Protein degradation processes rapidly during postharvest senescence of broccoli through the activities of cysteine proteases or aspartic proteases (Buchanan-Wollaston, 1997). In the present study, H2S inhibits the activity of protease during broccoli senescence (Fig. 2D). Consistently, reverse transcription–PCR results show that H2S reduces gene expression of BoCP3 (cysteine protease) and BoLSC807 (aspartic protease) (Fig. 5C). Cysteine proteases have been found to degrade the large subunit of ribulose-1,5-bisphosphate carboxylase (Rubisco) (Mae et al., 1984). Consistent with the lower protease activity and gene expression, Rubisco degradation is partially alleviated by H2S treatment (Fig. 2E).

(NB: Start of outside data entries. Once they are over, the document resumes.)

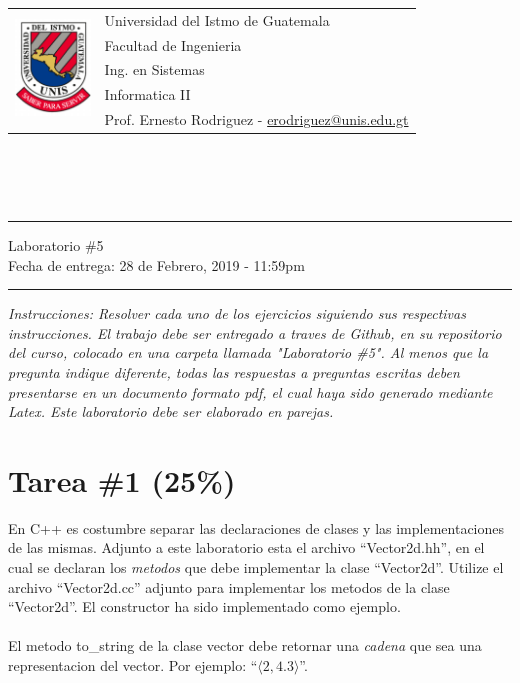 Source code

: \documentclass{article}
\newcommand{\horrule}[1]{\rule{\linewidth}{#1}}
\begin{document}
\begin{tabular}{l l}
\multirow{5}{*}{\includegraphics[width=2cm]{../../recursos/logo.png}} & Universidad del Istmo de Guatemala \\
 & Facultad de Ingenieria \\
 & Ing. en Sistemas \\
 & Informatica II \\
 & Prof. Ernesto Rodriguez - \href{mailto:erodriguez@unis.edu.gt}{erodriguez@unis.edu.gt} \\
\end{tabular}
\\\\\\

\begin{center}
        \horrule{0.5pt}
        \huge{Laboratorio \#5} \\
        \large{Fecha de entrega: 28 de Febrero, 2019 - 11:59pm} \\
        \horrule{1pt}
\end{center}

\emph{Instrucciones: Resolver cada uno de los ejercicios siguiendo sus respectivas
instrucciones. El trabajo debe ser entregado a traves de Github, en su repositorio del curso, colocado en una carpeta llamada "Laboratorio \#5".
Al menos que la pregunta indique diferente, todas las respuestas a preguntas escritas deben presentarse en
un documento formato pdf, el cual haya sido generado mediante Latex. Este laboratorio
debe ser elaborado en parejas.}

\section*{Tarea \#1 (25\%)}
\label{tarea1}

En C++ es costumbre separar las declaraciones de clases y las implementaciones de las mismas. Adjunto a este
laboratorio esta el archivo ``Vector2d.hh'', en el cual se declaran los \emph{metodos}
que debe implementar la clase ``Vector2d''. Utilize el archivo ``Vector2d.cc'' adjunto para
implementar los metodos de la clase ``Vector2d''. El constructor ha sido implementado
como ejemplo.
\\\\
El metodo to\_string de la clase vector debe retornar una \emph{cadena}
que sea una representacion del vector. Por ejemplo: ``$\langle 2,4.3 \rangle$''.
\end{document}
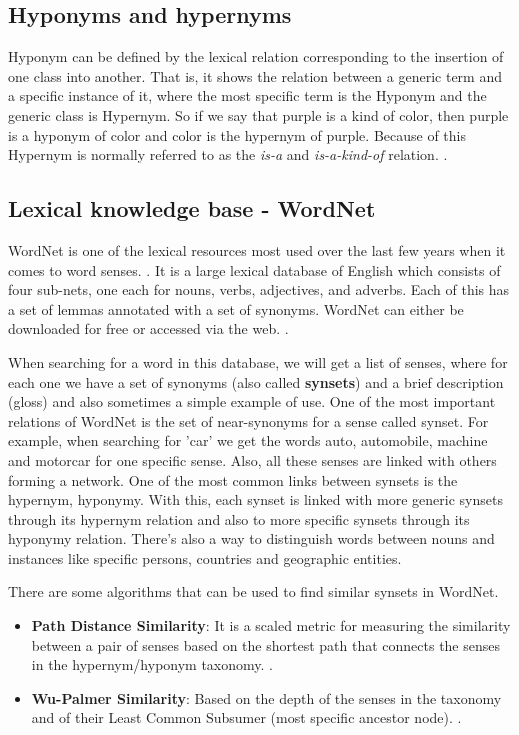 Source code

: \subsection{Hyponyms and hypernyms}

Hyponym can be defined by the lexical relation corresponding to the insertion of one class into another. That is, it shows the relation between a generic term and a specific instance of it, where the most specific term is the Hyponym and the generic class is Hypernym. So if we say that purple is a kind of color, then purple is a hyponym of color and color is the hypernym of purple. Because of this Hypernym is normally referred to as the \textit{is-a} and \textit{is-a-kind-of} relation. \cite[p.~88]{cruse1986lexical}.

\subsection{Lexical knowledge base - WordNet}

WordNet is one of the lexical resources most used over the last few years when it comes to word senses. \cite{fellbaum1998}. It is a large lexical database of English which consists of four sub-nets, one each for nouns, verbs, adjectives, and adverbs. Each of this has a set of lemmas annotated with a set of synonyms. WordNet can either be downloaded for free or accessed via the web. \cite{wordnetOnline2010}.

When searching for a word in this database, we will get a list of senses, where for each one we have a set of synonyms (also called \textbf{synsets}) and a brief description (gloss) and also sometimes a simple example of use. One of the most important relations of WordNet is the set of near-synonyms for a sense called synset. For example, when searching for 'car' we get the words auto, automobile, machine and motorcar for one specific sense. Also, all these senses are linked with others forming a network. One of the most common links between synsets is the hypernym, hyponymy. With this, each synset is linked with more generic synsets through its hypernym relation and also to more specific synsets through its hyponymy relation. There's also a way to distinguish words between nouns and instances like specific persons, countries and geographic entities.

There are some algorithms that can be used to find similar synsets in WordNet.

\begin{itemize}
    \item \textbf{Path Distance Similarity}: It is a scaled metric for measuring the similarity between a pair of senses based on the shortest path that connects the senses in the hypernym/hyponym taxonomy. \cite{meng2014measuring}.
    \item \textbf{Wu-Palmer Similarity}: Based on the depth of the senses in the taxonomy and of their Least Common Subsumer (most specific ancestor node). \cite{meng2014measuring}.
\end{itemize}

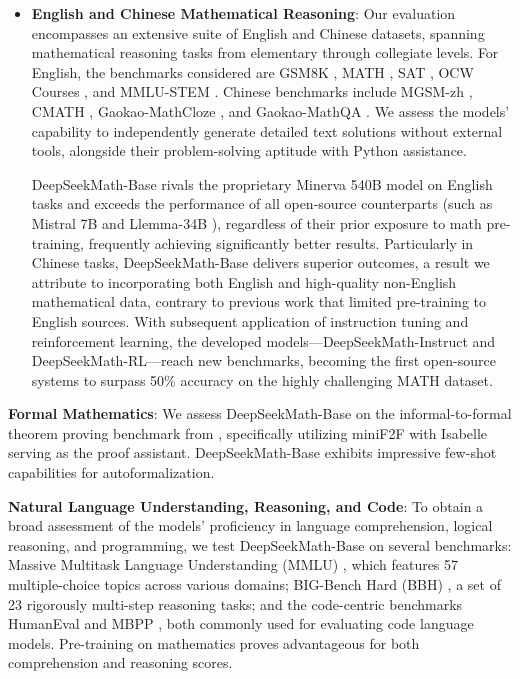 \begin{itemize}[topsep=0pt]
    \item \textbf{English and Chinese Mathematical Reasoning}: Our evaluation encompasses an extensive suite of English and Chinese datasets, spanning mathematical reasoning tasks from elementary through collegiate levels. For English, the benchmarks considered are GSM8K \citep{gsm8k}, MATH \citep{MATH}, SAT \citep{llemma}, OCW Courses \citep{minerva}, and MMLU-STEM \citep{mmlu}. Chinese benchmarks include MGSM-zh \citep{mgsm}, CMATH \citep{wei2023cmath}, Gaokao-MathCloze \citep{agieval}, and Gaokao-MathQA \citep{agieval}. We assess the models' capability to independently generate detailed text solutions without external tools, alongside their problem-solving aptitude with Python assistance.

    DeepSeekMath-Base rivals the proprietary Minerva 540B model \citep{minerva} on English tasks and exceeds the performance of all open-source counterparts (such as Mistral 7B \citep{mistral} and Llemma-34B \citep{llemma}), regardless of their prior exposure to math pre-training, frequently achieving significantly better results. Particularly in Chinese tasks, DeepSeekMath-Base delivers superior outcomes, a result we attribute to incorporating both English and high-quality non-English mathematical data, contrary to previous work \citep{minerva,llemma} that limited pre-training to English sources. With subsequent application of instruction tuning and reinforcement learning, the developed models—DeepSeekMath-Instruct and DeepSeekMath-RL—reach new benchmarks, becoming the first open-source systems to surpass 50\% accuracy on the highly challenging MATH dataset.
\end{itemize}

\item \textbf{Formal Mathematics}: We assess DeepSeekMath-Base on the informal-to-formal theorem proving benchmark from \citep{dsp_proof}, specifically utilizing miniF2F \citep{minif2f} with Isabelle \citep{isabelle} serving as the proof assistant. DeepSeekMath-Base exhibits impressive few-shot capabilities for autoformalization.

\item \textbf{Natural Language Understanding, Reasoning, and Code}: To obtain a broad assessment of the models' proficiency in language comprehension, logical reasoning, and programming, we test DeepSeekMath-Base on several benchmarks: Massive Multitask Language Understanding (MMLU) \citep{mmlu}, which features 57 multiple-choice topics across various domains; BIG-Bench Hard (BBH) \citep{bbh}, a set of 23 rigorously multi-step reasoning tasks; and the code-centric benchmarks HumanEval \citep{codex} and MBPP \citep{mbpp}, both commonly used for evaluating code language models. Pre-training on mathematics proves advantageous for both comprehension and reasoning scores.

In conclusion, we provide evidence that H2S delays dark-promoted senescence in broccoli by inhibiting Chl and protein degradation, and this observation offers the prospect of H2S application in managing postharvest storage of horticultural products. The gene expression assays confirms the multiple roles of H2S in regulating Chl and protein degrading genes and ethylene synthesis pathway. Senescence is a complex, highly regulated process in plants (Buchanan-Wollaston, 1997; Smart, 1994), which involved ethylene, H2O2, cytokinins, jasmonic acid, etc. Thus, more works regarding the interplay between H2S and other signals are required to elucidate the senescence regulator role of H2S.